◆ **Exercise objective**: In the data that follows, find the line containing "que está a la"; then quote that line and every line after it, exactly, through the last one.

◆ **Input material**:
- Opening Delimiter -

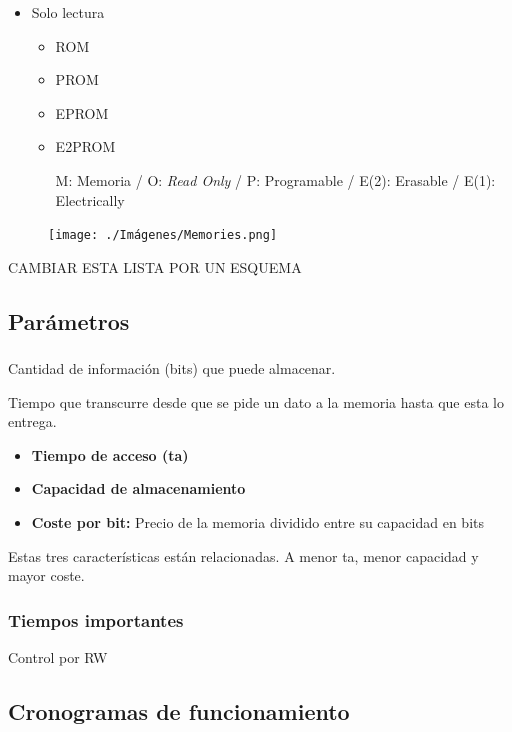 \documentclass[a4paper]{book}
\begin{document}
\begin{itemize}
\begin{itemize}
\begin{itemize}
			   \item Solo lectura 
			   \begin{itemize}
					\item ROM
					\item PROM 
					\item EPROM 
					\item E2PROM
					
					M: Memoria
					/ O: \textit{Read Only}
					/ P: Programable
					/ E(2): Erasable
					/ E(1): Electrically
			   \end{itemize}
		  \end{itemize}
	 \end{itemize}
\end{itemize}

\begin{figure}[t!]
	\centering
		\texttt{[image: ./Imágenes/Memories.png]}
\end{figure}

CAMBIAR ESTA LISTA POR UN ESQUEMA

\subsection{Parámetros}
\subsubsection{}
Cantidad de información (bits) que puede almacenar.


Tiempo que transcurre desde que se pide un dato a la memoria hasta que esta lo entrega.

\begin{itemize}
	 \item \textbf{Tiempo de acceso (ta)}
	 \item \textbf{Capacidad de almacenamiento}
	 \item \textbf{Coste por bit:} Precio de la memoria dividido entre su capacidad en bits
\end{itemize}

Estas tres características están relacionadas.
A menor ta, menor capacidad y mayor coste.

\subsubsection{Tiempos importantes}


Control por RW


\subsection{Cronogramas de funcionamiento}
\end{document}
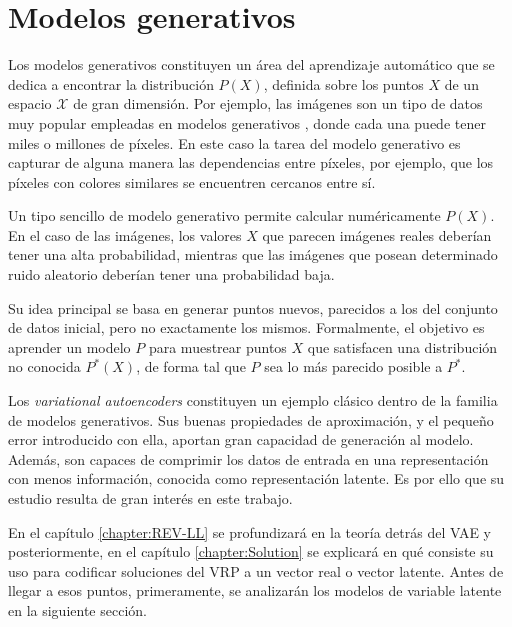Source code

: \section{Modelos generativos}\label{1-GenModel}

Los modelos generativos constituyen un área del aprendizaje automático que se dedica a encontrar la distribución $P(X)$, definida sobre los puntos $X$ de un espacio $\mathcal{X}$ de gran dimensión. Por ejemplo, las imágenes son un tipo de datos muy popular empleadas en modelos generativos \cite{VAETutorial}, donde cada una puede tener miles o millones de píxeles. En este caso la tarea del modelo generativo es capturar de alguna manera las dependencias entre píxeles, por ejemplo, que los píxeles con colores similares se encuentren cercanos entre sí.

Un tipo sencillo de modelo generativo permite calcular numéricamente $P(X)$. En el caso de las imágenes, los valores $X$ que parecen imágenes reales deberían tener una alta probabilidad, mientras que las imágenes que posean determinado ruido aleatorio deberían tener una probabilidad baja.

 Su idea principal se basa en generar puntos nuevos, parecidos a los del conjunto de datos inicial, pero no exactamente los mismos. Formalmente, el objetivo es aprender un modelo $P$ para muestrear puntos $X$ que satisfacen una distribución no conocida $P^{*}(X)$, de forma tal que $P$ sea lo más parecido posible a $P^{*}$.
 
 Los \textit{variational autoencoders} constituyen un ejemplo clásico dentro de la familia de modelos generativos. Sus buenas propiedades de aproximación, y el pequeño error introducido con ella, aportan gran capacidad de generación al modelo. Además, son capaces de comprimir los datos de entrada en una representación con menos información, conocida como representación latente. Es por ello que su estudio resulta de gran interés en este trabajo.
 
  En el capítulo \ref{chapter:REV-LL} se profundizará en la teoría detrás del VAE y posteriormente, en el capítulo \ref{chapter:Solution} se explicará en qué consiste su uso para codificar soluciones del VRP a un vector real o vector latente. Antes de llegar a esos puntos, primeramente, se analizarán los modelos de variable latente en la siguiente sección. 
 
 
 


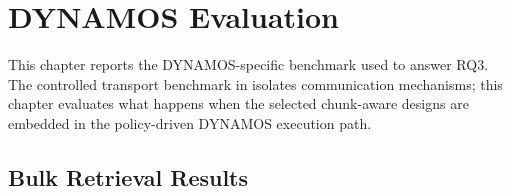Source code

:\chapter{DYNAMOS Evaluation}\label{ch:dynamos-evaluation}

This chapter reports the DYNAMOS-specific benchmark used to answer RQ3. The controlled transport benchmark in  isolates communication mechanisms; this chapter evaluates what happens when the selected chunk-aware designs are embedded in the policy-driven DYNAMOS execution path.

\section{Bulk Retrieval Results}\label{sec:dynamos-rq3}

\begin{table}[!htbp]
    \centering
    \scriptsize
    \caption{Average completion latency for DYNAMOS bulk retrieval. All cells completed 20/20 valid repetitions.}
    \label{tab:dynamos-rq3-latency}
    \setlength{\tabcolsep}{3pt}
\end{table}


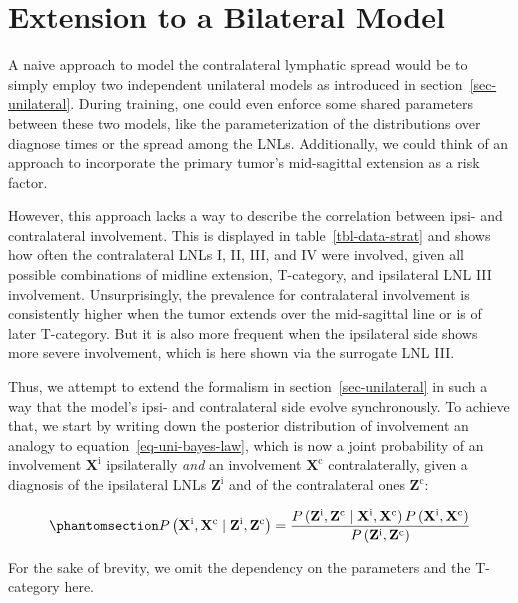 \documentclass[
  sn-mathphys-num,
]{sn-jnl}
\begin{document}
\section{Extension to a Bilateral Model}\label{sec-ext-to-contra}

A naive approach to model the contralateral lymphatic spread would be to
simply employ two independent unilateral models as introduced in
section~\ref{sec-unilateral}. During training, one could even enforce
some shared parameters between these two models, like the
parameterization of the distributions over diagnose times or the spread
among the LNLs. Additionally, we could think of an approach to
incorporate the primary tumor's mid-sagittal extension as a risk factor.

However, this approach lacks a way to describe the correlation between
ipsi- and contralateral involvement. This is displayed in
table~\ref{tbl-data-strat} and shows how often the contralateral LNLs I,
II, III, and IV were involved, given all possible combinations of
midline extension, T-category, and ipsilateral LNL III involvement.
Unsurprisingly, the prevalence for contralateral involvement is
consistently higher when the tumor extends over the mid-sagittal line or
is of later T-category. But it is also more frequent when the
ipsilateral side shows more severe involvement, which is here shown via
the surrogate LNL III.

Thus, we attempt to extend the formalism in section~\ref{sec-unilateral}
in such a way that the model's ipsi- and contralateral side evolve
synchronously. To achieve that, we start by writing down the posterior
distribution of involvement an analogy to
equation~\ref{eq-uni-bayes-law}, which is now a joint probability of an
involvement \(\mathbf{X}^\text{i}\) ipsilaterally \emph{and} an
involvement \(\mathbf{X}^\text{c}\) contralaterally, given a diagnosis
of the ipsilateral LNLs \(\mathbf{Z}^\text{i}\) and of the contralateral
ones \(\mathbf{Z}^\text{c}\):

\begin{equation}\phantomsection\label{eq-bilateral-bayes}{
P \left( \mathbf{X}^\text{i}, \mathbf{X}^\text{c} \mid \mathbf{Z}^\text{i}, \mathbf{Z}^\text{c} \right) = \frac{P \left( \mathbf{Z}^\text{i}, \mathbf{Z}^\text{c} \mid \mathbf{X}^\text{i}, \mathbf{X}^\text{c} \right) P \left( \mathbf{X}^\text{i}, \mathbf{X}^\text{c} \right)}{P \left( \mathbf{Z}^\text{i}, \mathbf{Z}^\text{c} \right)}
}\end{equation}

For the sake of brevity, we omit the dependency on the parameters and
the T-category here.
\end{document}
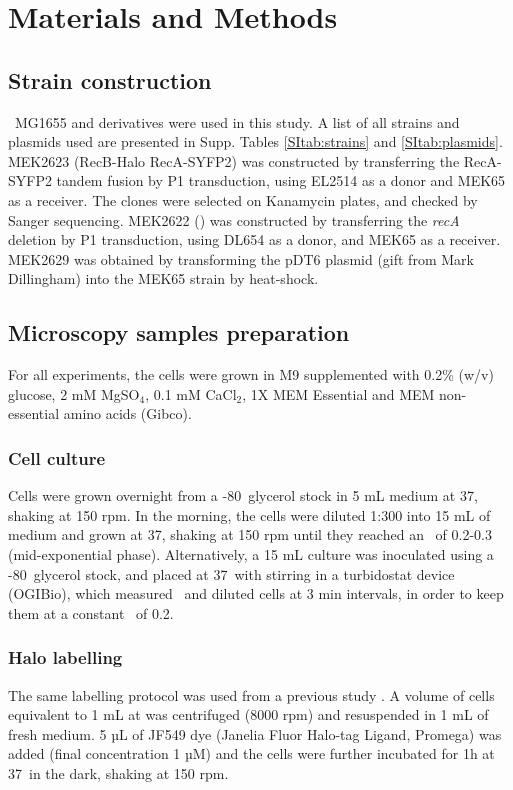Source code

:\section*{Materials and Methods}

\subsection*{Strain construction}
\ecoli\ MG1655 and derivatives were used in this study. A list of all strains and plasmids used are presented in Supp. Tables \ref{SItab:strains} and \ref{SItab:plasmids}.
MEK2623 (RecB-Halo RecA-SYFP2) was constructed by transferring the RecA-SYFP2 tandem fusion by P1 transduction, using EL2514 \cite{Wiktor2021} as a donor and MEK65 \cite{Lepore2019a} as a receiver. The clones were selected on Kanamycin plates, and checked by Sanger sequencing. MEK2622 (\dreca) was constructed by transferring the \emph{recA} deletion by P1 transduction, using DL654 as a donor, and MEK65 as a receiver. MEK2629 was obtained by transforming the pDT6 plasmid (gift from Mark Dillingham) into the MEK65 strain by heat-shock.

\subsection*{Microscopy samples preparation}
For all experiments, the cells were grown in M9 supplemented with 0.2\% (w/v) glucose, 2 mM MgSO$_4$, 0.1 mM CaCl$_2$, 1X MEM Essential and MEM non-essential amino acids (Gibco).
\subsubsection*{Cell culture}
Cells were grown overnight from a -80\celsius\ glycerol stock in 5 mL medium at 37\celsius, shaking at 150 rpm. In the morning, the cells were diluted 1:300 into 15 mL of medium and grown at 37\celsius, shaking at 150 rpm until they reached an \od\ of 0.2-0.3 (mid-exponential phase).
Alternatively, a 15 mL culture was inoculated using a -80\celsius\ glycerol stock, and placed at 37\celsius\ with stirring in a turbidostat device (OGIBio), which measured \od\ and diluted cells at 3 min intervals, in order to keep them at a constant \od\ of 0.2.
\subsubsection*{Halo labelling}
The same labelling protocol was used from a previous study \cite{Lepore2023}. A volume of cells equivalent to 1 mL at  was centrifuged (8000 rpm) and resuspended in 1 mL of fresh medium. 5 µL of JF549 dye (Janelia Fluor Halo-tag Ligand, Promega) was added (final concentration 1 µM) and the cells were further incubated for 1h at 37\celsius\ in the dark, shaking at 150 rpm.
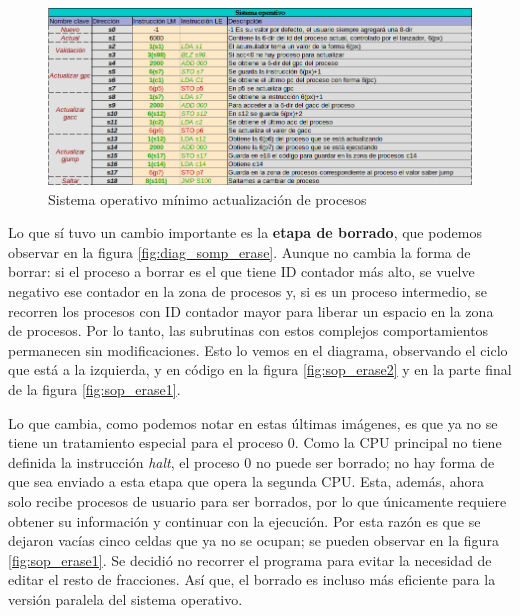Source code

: \documentclass[letterpaper,12pt,oneside]{book}
\begin{document}
			\begin{figure}[H]		
				\centering
				\includegraphics[scale=0.53]{media/Paralela/sop_update.png}
				\caption{Sistema operativo mínimo actualización de procesos}
				\label{fig:sop_update}
			\end{figure}

			\newpage

			Lo que sí tuvo un cambio importante es la \textbf{etapa de borrado},
			que podemos observar en la figura \ref{fig:diag_somp_erase}. Aunque no cambia la forma de borrar: si el proceso
			a borrar es el que tiene ID contador más alto, se vuelve negativo ese contador en la zona de procesos y, si
			es un proceso intermedio, se recorren los procesos con ID contador mayor para liberar un espacio
			en la zona de procesos. Por lo tanto, las subrutinas con estos complejos comportamientos
			permanecen sin modificaciones. Esto lo vemos en el diagrama, observando el ciclo 
			que está a la izquierda, y en código en la figura \ref{fig:sop_erase2} y en la parte
			final de la figura \ref{fig:sop_erase1}.
   
            Lo que cambia, como podemos notar en estas últimas imágenes, es que ya no se tiene un tratamiento especial
			para el proceso 0. Como la CPU principal no tiene definida la instrucción \textit{halt}, el proceso 0 no puede ser borrado; no hay forma
			de que sea enviado a esta etapa que opera la segunda CPU. Esta, además,
			ahora solo recibe procesos de usuario para ser borrados, por lo que únicamente requiere 
			obtener
			su información y continuar con la ejecución. Por esta razón
			es que se dejaron vacías cinco celdas que ya no se ocupan; se pueden observar en la figura \ref{fig:sop_erase1}.
			Se decidió no recorrer el 
			programa
			para evitar la necesidad de editar el resto de fracciones. Así que, el borrado es incluso más eficiente para
			la versión paralela del sistema operativo.
			
\end{document}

- Closing Delimiter -

◆ **Exercise result**:
			que está a la izquierda, y en código en la figura \ref{fig:sop_erase2} y en la parte
			final de la figura \ref{fig:sop_erase1}.
   
            Lo que cambia, como podemos notar en estas últimas imágenes, es que ya no se tiene un tratamiento especial
			para el proceso 0. Como la CPU principal no tiene definida la instrucción \textit{halt}, el proceso 0 no puede ser borrado; no hay forma
			de que sea enviado a esta etapa que opera la segunda CPU. Esta, además,
			ahora solo recibe procesos de usuario para ser borrados, por lo que únicamente requiere 
			obtener
			su información y continuar con la ejecución. Por esta razón
			es que se dejaron vacías cinco celdas que ya no se ocupan; se pueden observar en la figura \ref{fig:sop_erase1}.
			Se decidió no recorrer el 
			programa
			para evitar la necesidad de editar el resto de fracciones. Así que, el borrado es incluso más eficiente para
			la versión paralela del sistema operativo.
			
\end{document}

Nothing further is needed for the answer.